Kim yaparsa yapsın felaketi siyasi fırsata çevirmek ahlaksızlıktır. Siyasi akılla felaketin yaralarını sarmak mümkün olmaz, tam aksine yaralar derinleşir. Sorunlar milli vicdan ve milli akılla çözülmelidir. Deprem sebep gösterilerek Üniversite eğitimlerinin sekteye uğratılması doğru değildir. Bu karar tekrar gözden geçirilmelidir. Enkaz altından can kurtarma çalışmalarının sonuna gelinmiştir. Vakit kaybetmeden bölge çiftçilerinin canlı hayvanlarının bakım ve değerlendirilmesiyle ilgili tedbirler alınmalı, Et ve Süt Kurumuna görev verilmelidir. Yapılacak en önemli iş, bölgeden göçü önleyecek tedbirlerin alınmasıdır. Göç çöküş demektir. Enkazların ekonomik değer ifade eden yığınlar olduğu dikkate alınarak, mülk sahipleri veya mirasçılarının gözetiminde kaldırılmasına özen gösterilmelidir.

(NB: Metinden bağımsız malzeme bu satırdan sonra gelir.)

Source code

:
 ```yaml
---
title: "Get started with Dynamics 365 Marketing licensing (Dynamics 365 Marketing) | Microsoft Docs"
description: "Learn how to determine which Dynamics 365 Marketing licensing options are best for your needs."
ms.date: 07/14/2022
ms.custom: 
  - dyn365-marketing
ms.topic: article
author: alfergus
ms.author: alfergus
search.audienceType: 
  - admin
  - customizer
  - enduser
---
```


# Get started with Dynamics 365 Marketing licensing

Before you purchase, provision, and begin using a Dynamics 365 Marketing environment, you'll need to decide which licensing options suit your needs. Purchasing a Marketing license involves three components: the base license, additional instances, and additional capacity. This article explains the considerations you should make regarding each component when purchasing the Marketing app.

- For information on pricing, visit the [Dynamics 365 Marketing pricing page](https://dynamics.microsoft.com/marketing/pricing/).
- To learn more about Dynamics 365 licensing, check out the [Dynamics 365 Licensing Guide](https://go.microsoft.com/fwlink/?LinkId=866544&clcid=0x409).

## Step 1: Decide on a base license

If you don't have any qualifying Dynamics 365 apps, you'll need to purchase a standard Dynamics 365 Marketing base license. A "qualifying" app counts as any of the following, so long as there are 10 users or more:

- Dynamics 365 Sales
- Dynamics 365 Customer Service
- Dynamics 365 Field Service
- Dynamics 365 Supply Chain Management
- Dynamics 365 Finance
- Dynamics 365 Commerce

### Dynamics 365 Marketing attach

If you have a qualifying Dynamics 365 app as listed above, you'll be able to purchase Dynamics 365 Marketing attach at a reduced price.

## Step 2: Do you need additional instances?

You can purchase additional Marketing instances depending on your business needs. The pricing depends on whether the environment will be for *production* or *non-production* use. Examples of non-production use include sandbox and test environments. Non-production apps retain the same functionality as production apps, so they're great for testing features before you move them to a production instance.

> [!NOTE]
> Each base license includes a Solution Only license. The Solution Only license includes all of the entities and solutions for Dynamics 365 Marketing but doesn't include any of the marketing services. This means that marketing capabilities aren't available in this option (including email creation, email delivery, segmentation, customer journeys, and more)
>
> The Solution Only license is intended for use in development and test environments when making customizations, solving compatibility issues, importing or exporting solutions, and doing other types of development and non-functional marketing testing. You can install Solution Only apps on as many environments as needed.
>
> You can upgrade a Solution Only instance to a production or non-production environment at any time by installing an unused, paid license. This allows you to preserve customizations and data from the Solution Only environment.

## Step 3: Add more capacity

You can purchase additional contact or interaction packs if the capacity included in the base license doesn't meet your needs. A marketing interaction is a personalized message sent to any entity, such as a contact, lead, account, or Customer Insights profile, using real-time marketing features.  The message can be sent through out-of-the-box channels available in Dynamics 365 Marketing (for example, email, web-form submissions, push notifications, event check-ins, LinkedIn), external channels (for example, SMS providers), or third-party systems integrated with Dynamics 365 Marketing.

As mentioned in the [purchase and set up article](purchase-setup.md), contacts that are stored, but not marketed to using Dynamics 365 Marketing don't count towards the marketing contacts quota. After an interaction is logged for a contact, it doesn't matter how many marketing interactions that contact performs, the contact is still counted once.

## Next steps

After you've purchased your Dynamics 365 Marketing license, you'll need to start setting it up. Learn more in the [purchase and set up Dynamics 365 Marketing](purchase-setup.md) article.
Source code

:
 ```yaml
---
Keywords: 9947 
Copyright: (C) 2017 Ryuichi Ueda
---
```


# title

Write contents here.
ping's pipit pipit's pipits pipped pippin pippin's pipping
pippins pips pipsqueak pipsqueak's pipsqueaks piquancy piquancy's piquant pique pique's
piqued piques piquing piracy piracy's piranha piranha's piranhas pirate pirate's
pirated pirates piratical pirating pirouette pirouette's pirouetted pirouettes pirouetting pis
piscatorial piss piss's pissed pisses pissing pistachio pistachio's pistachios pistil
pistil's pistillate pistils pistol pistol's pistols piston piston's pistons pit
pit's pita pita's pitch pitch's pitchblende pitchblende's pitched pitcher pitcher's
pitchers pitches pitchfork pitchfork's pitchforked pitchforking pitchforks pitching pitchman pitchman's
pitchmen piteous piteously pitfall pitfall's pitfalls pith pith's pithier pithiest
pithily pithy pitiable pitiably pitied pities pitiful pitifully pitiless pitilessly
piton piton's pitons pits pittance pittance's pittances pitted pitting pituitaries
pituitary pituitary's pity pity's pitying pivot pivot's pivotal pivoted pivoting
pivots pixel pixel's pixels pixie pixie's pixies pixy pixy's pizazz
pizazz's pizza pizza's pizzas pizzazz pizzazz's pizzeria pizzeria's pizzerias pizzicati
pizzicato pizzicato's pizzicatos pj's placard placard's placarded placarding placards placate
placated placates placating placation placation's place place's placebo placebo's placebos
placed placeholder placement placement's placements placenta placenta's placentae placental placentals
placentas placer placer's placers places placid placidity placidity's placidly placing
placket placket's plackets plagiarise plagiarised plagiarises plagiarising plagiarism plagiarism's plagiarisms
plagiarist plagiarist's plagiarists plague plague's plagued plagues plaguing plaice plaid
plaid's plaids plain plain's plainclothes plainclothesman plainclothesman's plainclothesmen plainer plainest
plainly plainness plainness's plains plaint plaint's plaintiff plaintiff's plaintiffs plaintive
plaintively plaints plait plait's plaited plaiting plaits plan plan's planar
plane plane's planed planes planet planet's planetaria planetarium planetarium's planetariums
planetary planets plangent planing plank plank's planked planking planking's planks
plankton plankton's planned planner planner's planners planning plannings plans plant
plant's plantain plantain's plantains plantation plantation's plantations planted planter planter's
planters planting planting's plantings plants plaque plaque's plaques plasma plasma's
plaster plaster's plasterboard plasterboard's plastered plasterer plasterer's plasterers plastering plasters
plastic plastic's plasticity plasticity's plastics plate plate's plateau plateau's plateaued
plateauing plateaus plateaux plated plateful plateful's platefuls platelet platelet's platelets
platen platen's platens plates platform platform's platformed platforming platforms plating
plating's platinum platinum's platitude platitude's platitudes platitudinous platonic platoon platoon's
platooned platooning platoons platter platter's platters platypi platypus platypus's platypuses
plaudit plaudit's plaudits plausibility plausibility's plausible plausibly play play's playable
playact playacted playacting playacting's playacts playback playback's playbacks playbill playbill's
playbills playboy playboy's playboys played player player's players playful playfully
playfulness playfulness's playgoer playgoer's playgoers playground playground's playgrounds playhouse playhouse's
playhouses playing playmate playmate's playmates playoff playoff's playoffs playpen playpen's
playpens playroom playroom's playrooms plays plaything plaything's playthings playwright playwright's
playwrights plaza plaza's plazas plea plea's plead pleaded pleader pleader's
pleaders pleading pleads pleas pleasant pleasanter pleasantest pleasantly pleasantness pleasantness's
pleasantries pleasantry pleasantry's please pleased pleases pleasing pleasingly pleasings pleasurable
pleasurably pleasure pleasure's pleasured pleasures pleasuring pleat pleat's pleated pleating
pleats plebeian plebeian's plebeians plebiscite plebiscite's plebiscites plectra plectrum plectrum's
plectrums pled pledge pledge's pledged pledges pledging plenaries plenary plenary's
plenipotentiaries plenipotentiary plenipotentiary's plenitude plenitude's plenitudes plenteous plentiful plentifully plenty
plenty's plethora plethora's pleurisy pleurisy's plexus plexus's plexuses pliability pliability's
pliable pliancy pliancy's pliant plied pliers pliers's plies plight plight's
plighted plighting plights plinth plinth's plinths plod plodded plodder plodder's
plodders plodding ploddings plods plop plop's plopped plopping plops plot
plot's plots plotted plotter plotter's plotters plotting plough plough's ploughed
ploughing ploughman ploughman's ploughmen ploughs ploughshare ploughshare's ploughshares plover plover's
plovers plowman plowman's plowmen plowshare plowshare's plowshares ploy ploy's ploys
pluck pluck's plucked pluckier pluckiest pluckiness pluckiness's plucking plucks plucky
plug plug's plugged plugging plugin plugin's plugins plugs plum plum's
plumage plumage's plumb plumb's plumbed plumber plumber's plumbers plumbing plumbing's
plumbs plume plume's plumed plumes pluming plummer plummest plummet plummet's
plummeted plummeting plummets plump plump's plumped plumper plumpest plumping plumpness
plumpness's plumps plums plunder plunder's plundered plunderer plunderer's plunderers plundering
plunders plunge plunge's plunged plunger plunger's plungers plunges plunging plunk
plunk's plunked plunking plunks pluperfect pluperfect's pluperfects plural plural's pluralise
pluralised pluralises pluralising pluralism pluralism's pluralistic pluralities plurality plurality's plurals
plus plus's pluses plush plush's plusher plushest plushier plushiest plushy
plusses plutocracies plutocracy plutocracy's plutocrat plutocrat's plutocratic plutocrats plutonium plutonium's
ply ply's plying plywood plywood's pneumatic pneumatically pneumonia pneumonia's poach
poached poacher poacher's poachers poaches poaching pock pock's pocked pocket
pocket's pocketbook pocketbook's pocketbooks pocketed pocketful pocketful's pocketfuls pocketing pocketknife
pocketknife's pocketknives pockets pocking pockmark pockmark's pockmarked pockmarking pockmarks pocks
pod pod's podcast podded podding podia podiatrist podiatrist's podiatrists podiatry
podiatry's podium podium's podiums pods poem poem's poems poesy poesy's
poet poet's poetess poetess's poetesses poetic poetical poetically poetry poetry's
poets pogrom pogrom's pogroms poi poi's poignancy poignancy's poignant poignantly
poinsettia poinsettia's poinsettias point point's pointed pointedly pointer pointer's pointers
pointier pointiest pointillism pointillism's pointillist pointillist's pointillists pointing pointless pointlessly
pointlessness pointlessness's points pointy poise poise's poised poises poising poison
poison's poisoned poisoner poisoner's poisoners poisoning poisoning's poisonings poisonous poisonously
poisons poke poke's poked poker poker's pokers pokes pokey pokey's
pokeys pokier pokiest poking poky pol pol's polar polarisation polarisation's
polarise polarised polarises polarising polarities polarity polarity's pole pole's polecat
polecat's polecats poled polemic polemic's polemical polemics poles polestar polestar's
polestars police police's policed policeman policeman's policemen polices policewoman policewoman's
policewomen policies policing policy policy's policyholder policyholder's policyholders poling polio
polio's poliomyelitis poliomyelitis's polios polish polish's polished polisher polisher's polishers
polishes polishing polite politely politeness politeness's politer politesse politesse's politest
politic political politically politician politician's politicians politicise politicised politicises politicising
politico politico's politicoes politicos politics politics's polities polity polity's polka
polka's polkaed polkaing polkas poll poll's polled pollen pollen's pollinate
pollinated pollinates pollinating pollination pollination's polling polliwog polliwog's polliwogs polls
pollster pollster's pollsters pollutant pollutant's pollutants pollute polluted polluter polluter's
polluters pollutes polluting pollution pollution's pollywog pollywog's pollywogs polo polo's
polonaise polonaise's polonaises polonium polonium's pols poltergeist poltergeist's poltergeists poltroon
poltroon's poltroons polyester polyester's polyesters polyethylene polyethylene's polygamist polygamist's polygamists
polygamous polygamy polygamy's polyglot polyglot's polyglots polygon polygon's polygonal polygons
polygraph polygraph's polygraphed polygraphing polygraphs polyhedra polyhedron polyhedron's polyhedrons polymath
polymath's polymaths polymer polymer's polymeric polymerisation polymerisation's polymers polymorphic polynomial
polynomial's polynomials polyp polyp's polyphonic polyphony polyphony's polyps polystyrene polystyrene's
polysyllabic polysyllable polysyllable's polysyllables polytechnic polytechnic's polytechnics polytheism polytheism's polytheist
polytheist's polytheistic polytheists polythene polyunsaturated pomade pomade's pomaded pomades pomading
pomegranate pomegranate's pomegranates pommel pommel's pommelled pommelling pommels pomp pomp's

Deprem, bölge halkı üzerinde çok büyük bir travma yaratmıştır. Acılar derin, gönüller yaralı, duygular haraptır. Bu felaketi rakamlarla ifade etmek veya ölçmek mümkün değildir. Umutsuzlukların çöküntüye dönüşmesini önlemek için moral artırıcı önlemler alınmalıdır. Sivil toplum kuruluşları ve sanatçılarımızın bu konudaki potansiyellerinden faydalanılmalıdır. Deprem yetimleri asla sahipsiz bırakılmamalı, eğitimleri, gelecekleri güvence altına alınmalıdır. Sonuçta biz balık akıllı bir milletiz çok çabuk unutuyoruz. Birkaç ay sonra deprem unutulur ve başka konular gündemin ön sıralarına geçer. Önemli olan, felaketten ders çıkarmak ve yeni felaketlere karşı hazırlıklı olmaktır. Allah ülkemizi ve milletimizi bütün felaketlere karşı korusun.